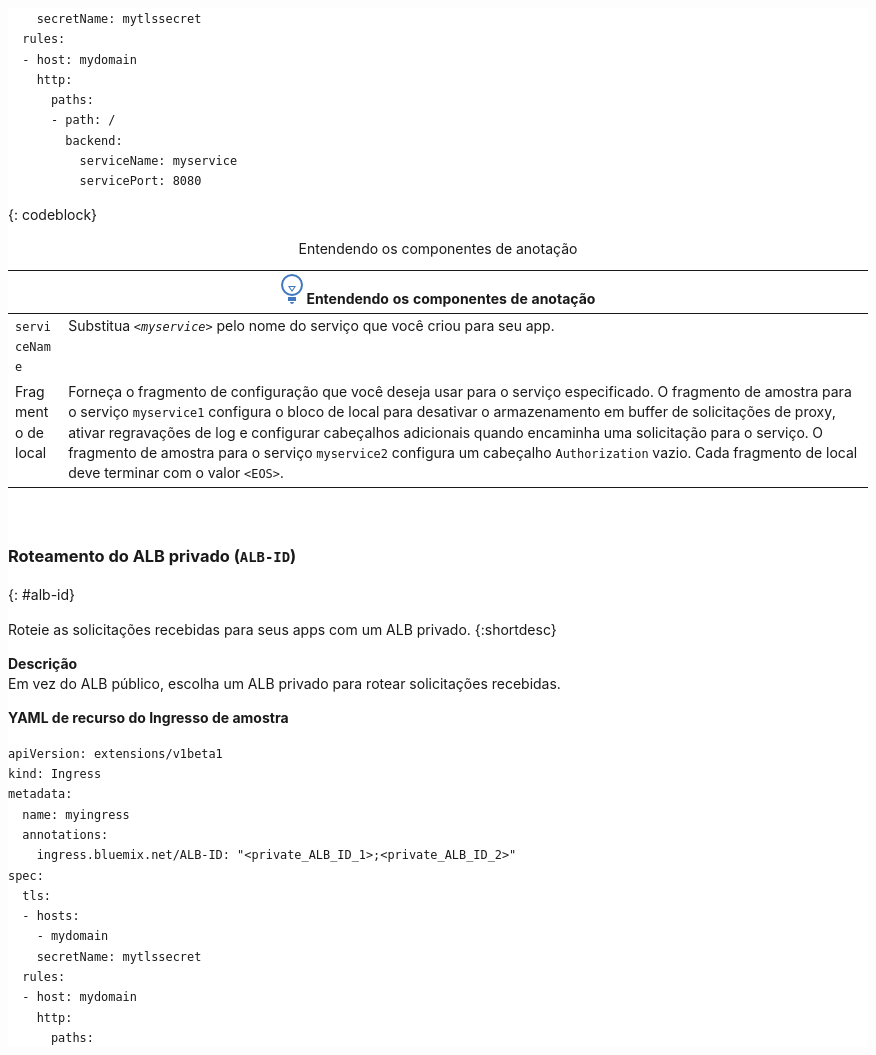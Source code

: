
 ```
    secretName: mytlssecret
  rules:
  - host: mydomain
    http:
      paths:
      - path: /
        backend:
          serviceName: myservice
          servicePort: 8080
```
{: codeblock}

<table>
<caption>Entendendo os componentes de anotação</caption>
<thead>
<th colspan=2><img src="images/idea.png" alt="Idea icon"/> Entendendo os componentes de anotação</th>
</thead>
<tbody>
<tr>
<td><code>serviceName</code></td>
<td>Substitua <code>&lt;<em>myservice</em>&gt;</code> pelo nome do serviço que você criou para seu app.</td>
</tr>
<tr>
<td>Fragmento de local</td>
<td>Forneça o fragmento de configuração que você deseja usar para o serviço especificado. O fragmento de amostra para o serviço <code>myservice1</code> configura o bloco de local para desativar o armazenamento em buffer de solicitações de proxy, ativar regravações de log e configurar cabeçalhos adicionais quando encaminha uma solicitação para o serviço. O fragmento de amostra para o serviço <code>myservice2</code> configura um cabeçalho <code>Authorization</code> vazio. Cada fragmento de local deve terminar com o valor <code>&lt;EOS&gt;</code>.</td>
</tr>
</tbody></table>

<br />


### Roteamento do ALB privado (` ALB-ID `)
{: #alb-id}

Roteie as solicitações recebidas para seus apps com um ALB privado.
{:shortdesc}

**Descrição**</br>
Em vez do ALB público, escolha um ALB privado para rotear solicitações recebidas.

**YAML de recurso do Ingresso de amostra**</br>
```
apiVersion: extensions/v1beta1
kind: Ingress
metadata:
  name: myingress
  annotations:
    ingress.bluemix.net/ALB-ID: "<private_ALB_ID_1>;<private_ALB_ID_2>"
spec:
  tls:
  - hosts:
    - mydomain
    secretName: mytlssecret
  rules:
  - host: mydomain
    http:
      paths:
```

----------------------------------------

What is required: Leave out the pictures and repeat everything else in the records exactly.

Output of the task:
Source code

:
 ```
    secretName: mytlssecret
  rules:
  - host: mydomain
    http:
      paths:
      - path: /
        backend:
          serviceName: myservice
          servicePort: 8080
```
{: codeblock}

<table>
<caption>Entendendo os componentes de anotação</caption>
<thead>
<th colspan=2><img src="images/idea.png" alt="Idea icon"/> Entendendo os componentes de anotação</th>
</thead>
<tbody>
<tr>
<td><code>serviceName</code></td>
<td>Substitua <code>&lt;<em>myservice</em>&gt;</code> pelo nome do serviço que você criou para seu app.</td>
</tr>
<tr>
<td>Fragmento de local</td>
<td>Forneça o fragmento de configuração que você deseja usar para o serviço especificado. O fragmento de amostra para o serviço <code>myservice1</code> configura o bloco de local para desativar o armazenamento em buffer de solicitações de proxy, ativar regravações de log e configurar cabeçalhos adicionais quando encaminha uma solicitação para o serviço. O fragmento de amostra para o serviço <code>myservice2</code> configura um cabeçalho <code>Authorization</code> vazio. Cada fragmento de local deve terminar com o valor <code>&lt;EOS&gt;</code>.</td>
</tr>
</tbody></table>

<br />


### Roteamento do ALB privado (` ALB-ID `)
{: #alb-id}

Roteie as solicitações recebidas para seus apps com um ALB privado.
{:shortdesc}

**Descrição**</br>
Em vez do ALB público, escolha um ALB privado para rotear solicitações recebidas.

**YAML de recurso do Ingresso de amostra**</br>
```
apiVersion: extensions/v1beta1
kind: Ingress
metadata:
  name: myingress
  annotations:
    ingress.bluemix.net/ALB-ID: "<private_ALB_ID_1>;<private_ALB_ID_2>"
spec:
  tls:
  - hosts:
    - mydomain
    secretName: mytlssecret
  rules:
  - host: mydomain
    http:
      paths:
```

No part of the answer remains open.